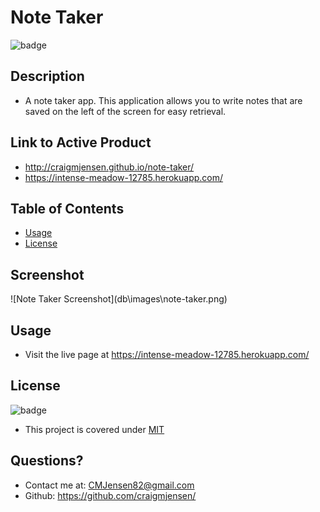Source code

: 
  # Note Taker
  
  
  ![badge](https://img.shields.io/badge/license-MIT-orange)



## Description 

  * A note taker app.  This application allows you to write notes that are saved on the left of the screen for easy retrieval.



## Link to Active Product

  * http://craigmjensen.github.io/note-taker/
  * https://intense-meadow-12785.herokuapp.com/

## Table of Contents

  * [Usage](#usage)
  * [License](#license)

## Screenshot

  ![Note Taker Screenshot](db\images\note-taker.png\)


## Usage

  * Visit the live page at https://intense-meadow-12785.herokuapp.com/

  
## License

  ![badge](https://img.shields.io/badge/license-MIT-orange)

  * This project is covered under [MIT](https://choosealicense.com/licenses/mit/)



## Questions?

  * Contact me at: CMJensen82@gmail.com
  * Github: https://github.com/craigmjensen/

- _ABOUT THIS TASK_
Which lines of the records hold the string "herokuapp"? Copy each one.

- _WRITTEN SOLUTION_
  * https://intense-meadow-12785.herokuapp.com/
  * Visit the live page at https://intense-meadow-12785.herokuapp.com/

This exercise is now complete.